Accélération des traitements, fragmentation des évolutions : vers la fast-psychiatrie ? (B. ODIER)

De la politique étrangère réduite à l’action humanitaire d’urgence, à l’hégémonie sur le plan économique et écologique des choix à court terme, la société se détourne des choix à long terme. Le culte de l’urgence se développe sous l’égide de la nécessité de répondre aux besoins. La psychiatrie est entraînée dans cette évolution qui pourtant la condamne. Quoi de plus contradictoire avec la temporalité du travail psychique que le fait d’être pressé ? L’auteur examine sous cet angle la situation des suicidants. Il se penche aussi sur le découpage en crises et décompensations des évolutions au long cours.

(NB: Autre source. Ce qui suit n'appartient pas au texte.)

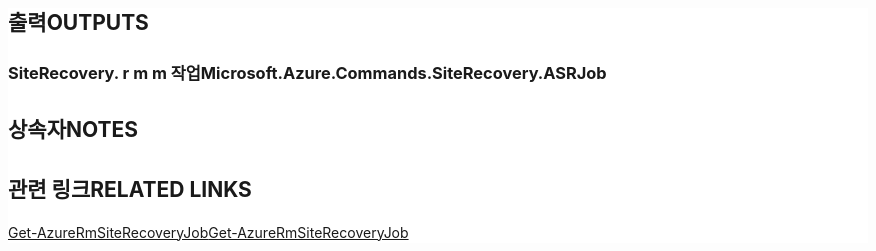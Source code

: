 ## <span data-ttu-id="56e57-141">출력</span><span class="sxs-lookup"><span data-stu-id="56e57-141">OUTPUTS</span></span>

### <span data-ttu-id="56e57-142">SiteRecovery. r m m 작업</span><span class="sxs-lookup"><span data-stu-id="56e57-142">Microsoft.Azure.Commands.SiteRecovery.ASRJob</span></span>

## <span data-ttu-id="56e57-143">상속자</span><span class="sxs-lookup"><span data-stu-id="56e57-143">NOTES</span></span>

## <span data-ttu-id="56e57-144">관련 링크</span><span class="sxs-lookup"><span data-stu-id="56e57-144">RELATED LINKS</span></span>

[<span data-ttu-id="56e57-145">Get-AzureRmSiteRecoveryJob</span><span class="sxs-lookup"><span data-stu-id="56e57-145">Get-AzureRmSiteRecoveryJob</span></span>](./Get-AzureRmSiteRecoveryJob.md)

Evolution et enjeux des urgences en France (B. RIOU).

Les préoccupations sont les suivantes :

-1) La gestion des flux de patients en augmentation continuelle d’une année sur l’autre, liée surtout à l’implication de plus en plus réduite de la médecine de ville ; -2) La réforme des services d’urgence qui définit les exigences pour toute structure accueillant des urgences, en fonction de leur niveau de prise en charge. Des textes législatifs imposent maintenant des normes de fonctionnement ;
-3) La « séniorisation » obligatoire des médecins concernés, leur statut (titulaire ou vacataire), les moyens alloués au fonctionnement des urgences ;
-4) La formation des médecins des urgences et la définition de la médecine polyvalente d’urgence comme spécialité ou non. Les enjeux sont considérables en termes de santé publique.